In dissecting satellite radio’s delivery problems first, the historical subscription model is noteworthy to understand. Subscriptions for the publishing world, for example, result in under thirty percent of revenues, with the bulk of their operation budget coming from the sale of advertising and the balance from newsstand and alternative sources. Furthermore, other complimentary delivery platforms such as cable and satellite television, similar comparisons can be made with under half the operating budgets being generated via the subscriptions. Even other subscription based music services, such as Rhapsody, subsidize their subscription revenues with a la carte consumer services and paid advertising in order to maintain revenue streams. Mobile telecommunications uses a similar multi-tiered model of subscription, a la carte and partnerships. Satellite radio however derives the vast majority of its operating budgets solely from subscriptions. With the overhead in operations satellite carries it continues to be impossible to bridge the income to expenses gap to create profits.

Secondly, in relation to the delivery system, both companies maintained exclusive propriety technology the consumer was required to purchase in order to enjoy the services.
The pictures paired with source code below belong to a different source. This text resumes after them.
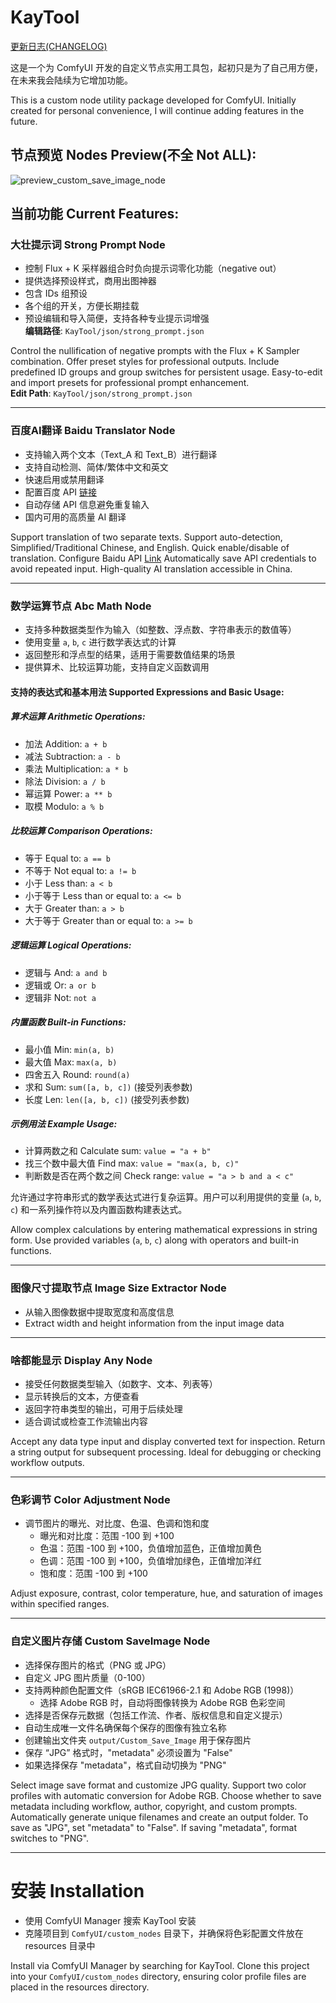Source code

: # KayTool

[更新日志(CHANGELOG)](./CHANGELOG.md)

这是一个为 ComfyUI 开发的自定义节点实用工具包，起初只是为了自己用方便，在未来我会陆续为它增加功能。

This is a custom node utility package developed for ComfyUI. Initially created for personal convenience, I will continue adding features in the future.

## 节点预览 Nodes Preview(不全 Not ALL):

![preview_custom_save_image_node](https://github.com/user-attachments/assets/92ef9b39-97f2-4076-903e-79ce7a7375ea)

## 当前功能 Current Features:

### 大壮提示词 Strong Prompt Node

- 控制 Flux + K 采样器组合时负向提示词零化功能（negative out）
- 提供选择预设样式，商用出图神器
- 包含 IDs 组预设
- 各个组的开关，方便长期挂载
- 预设编辑和导入简便，支持各种专业提示词增强  
  **编辑路径**: `KayTool/json/strong_prompt.json`

Control the nullification of negative prompts with the Flux + K Sampler combination.
Offer preset styles for professional outputs.
Include predefined ID groups and group switches for persistent usage.
Easy-to-edit and import presets for professional prompt enhancement.  
**Edit Path**: `KayTool/json/strong_prompt.json`

---

### 百度AI翻译 Baidu Translator Node

- 支持输入两个文本（Text_A 和 Text_B）进行翻译
- 支持自动检测、简体/繁体中文和英文
- 快速启用或禁用翻译
- 配置百度 API [链接](https://fanyi-api.baidu.com/)
- 自动存储 API 信息避免重复输入
- 国内可用的高质量 AI 翻译

Support translation of two separate texts.
Support auto-detection, Simplified/Traditional Chinese, and English.
Quick enable/disable of translation.
Configure Baidu API [Link](https://fanyi-api.baidu.com/)
Automatically save API credentials to avoid repeated input.
High-quality AI translation accessible in China.

---

### 数学运算节点 Abc Math Node

- 支持多种数据类型作为输入（如整数、浮点数、字符串表示的数值等）
- 使用变量 `a`, `b`, `c` 进行数学表达式的计算
- 返回整形和浮点型的结果，适用于需要数值结果的场景
- 提供算术、比较运算功能，支持自定义函数调用

#### 支持的表达式和基本用法 Supported Expressions and Basic Usage:

##### 算术运算 Arithmetic Operations:
- 加法 Addition: `a + b`
- 减法 Subtraction: `a - b`
- 乘法 Multiplication: `a * b`
- 除法 Division: `a / b`
- 幂运算 Power: `a ** b`
- 取模 Modulo: `a % b`

##### 比较运算 Comparison Operations:
- 等于 Equal to: `a == b`
- 不等于 Not equal to: `a != b`
- 小于 Less than: `a < b`
- 小于等于 Less than or equal to: `a <= b`
- 大于 Greater than: `a > b`
- 大于等于 Greater than or equal to: `a >= b`

##### 逻辑运算 Logical Operations:
- 逻辑与 And: `a and b`
- 逻辑或 Or: `a or b`
- 逻辑非 Not: `not a`

##### 内置函数 Built-in Functions:
- 最小值 Min: `min(a, b)`
- 最大值 Max: `max(a, b)`
- 四舍五入 Round: `round(a)`
- 求和 Sum: `sum([a, b, c])` (接受列表参数)
- 长度 Len: `len([a, b, c])` (接受列表参数)

##### 示例用法 Example Usage:
- 计算两数之和 Calculate sum: `value = "a + b"`
- 找三个数中最大值 Find max: `value = "max(a, b, c)"`
- 判断数是否在两个数之间 Check range: `value = "a > b and a < c"`

允许通过字符串形式的数学表达式进行复杂运算。用户可以利用提供的变量 (`a`, `b`, `c`) 和一系列操作符以及内置函数构建表达式。

Allow complex calculations by entering mathematical expressions in string form. Use provided variables (`a`, `b`, `c`) along with operators and built-in functions.

---

### 图像尺寸提取节点 Image Size Extractor Node

- 从输入图像数据中提取宽度和高度信息
- Extract width and height information from the input image data

---

### 啥都能显示 Display Any Node

- 接受任何数据类型输入（如数字、文本、列表等）
- 显示转换后的文本，方便查看
- 返回字符串类型的输出，可用于后续处理
- 适合调试或检查工作流输出内容

Accept any data type input and display converted text for inspection.
Return a string output for subsequent processing.
Ideal for debugging or checking workflow outputs.

---

### 色彩调节 Color Adjustment Node

- 调节图片的曝光、对比度、色温、色调和饱和度
  - 曝光和对比度：范围 -100 到 +100
  - 色温：范围 -100 到 +100，负值增加蓝色，正值增加黄色
  - 色调：范围 -100 到 +100，负值增加绿色，正值增加洋红
  - 饱和度：范围 -100 到 +100

Adjust exposure, contrast, color temperature, hue, and saturation of images within specified ranges.

---

### 自定义图片存储 Custom SaveImage Node

- 选择保存图片的格式（PNG 或 JPG）
- 自定义 JPG 图片质量（0-100）
- 支持两种颜色配置文件（sRGB IEC61966-2.1 和 Adobe RGB (1998)）
  - 选择 Adobe RGB 时，自动将图像转换为 Adobe RGB 色彩空间
- 选择是否保存元数据（包括工作流、作者、版权信息和自定义提示）
- 自动生成唯一文件名确保每个保存的图像有独立名称
- 创建输出文件夹 `output/Custom_Save_Image` 用于保存图片
- 保存 “JPG” 格式时，"metadata" 必须设置为 "False"
- 如果选择保存 "metadata"，格式自动切换为 "PNG"

Select image save format and customize JPG quality.
Support two color profiles with automatic conversion for Adobe RGB.
Choose whether to save metadata including workflow, author, copyright, and custom prompts.
Automatically generate unique filenames and create an output folder.
To save as "JPG", set "metadata" to "False".
If saving "metadata", format switches to "PNG".

---

# 安装 Installation

- 使用 ComfyUI Manager 搜索 KayTool 安装
- 克隆项目到 `ComfyUI/custom_nodes` 目录下，并确保将色彩配置文件放在 resources 目录中

Install via ComfyUI Manager by searching for KayTool.
Clone this project into your `ComfyUI/custom_nodes` directory, ensuring color profile files are placed in the resources directory.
The difference here is in similar delivery platforms, such as cable / broadband television, the receiver box is rented rather than purchased. The rental allows more flexibility for the consumer and less perceived upfront investment costs, even though the equipment is usually proprietary. Similarly, ISP services allow rental of the connection equipment, such as modems, routers, etc. In the case of mobile telecommunications where phones and other devises are purchased there is an interoperability function and the ability to take your devise from provider to provider in most cases, so the investment takes on a different meaning to the consumer. The exclusivity factor plays a role in consumer adoption and assisted in the lower than expected usage.

The sales of the receiver units also pose another problem. Upon their initial introduction competition in the devise world was relatively low. Therefore, electronics retailers could focus more on selling the units as a ‘hot new technology.’ However, since their introduction years ago new hipper technology such as digital cameras, portable digital music devises and HDTV are attracting customer attention on the store’s floors. Similarly, the lucrative partnerships with the automobile industry that preloaded vehicles with the receiver and complimentary trial service have lost their luster. Dealers are now touting audio jack inputs and wifi connectivity rather than satellite radio in order to move cars off the lot and are focusing more on subscriptions for GPS and emergency services (such as OnStar by GM). The lack of sales focus deteriorates the importance of the unit and therefore the service meaning more unfulfilled free trials and an even greater number of trials not resulting in re-subscription.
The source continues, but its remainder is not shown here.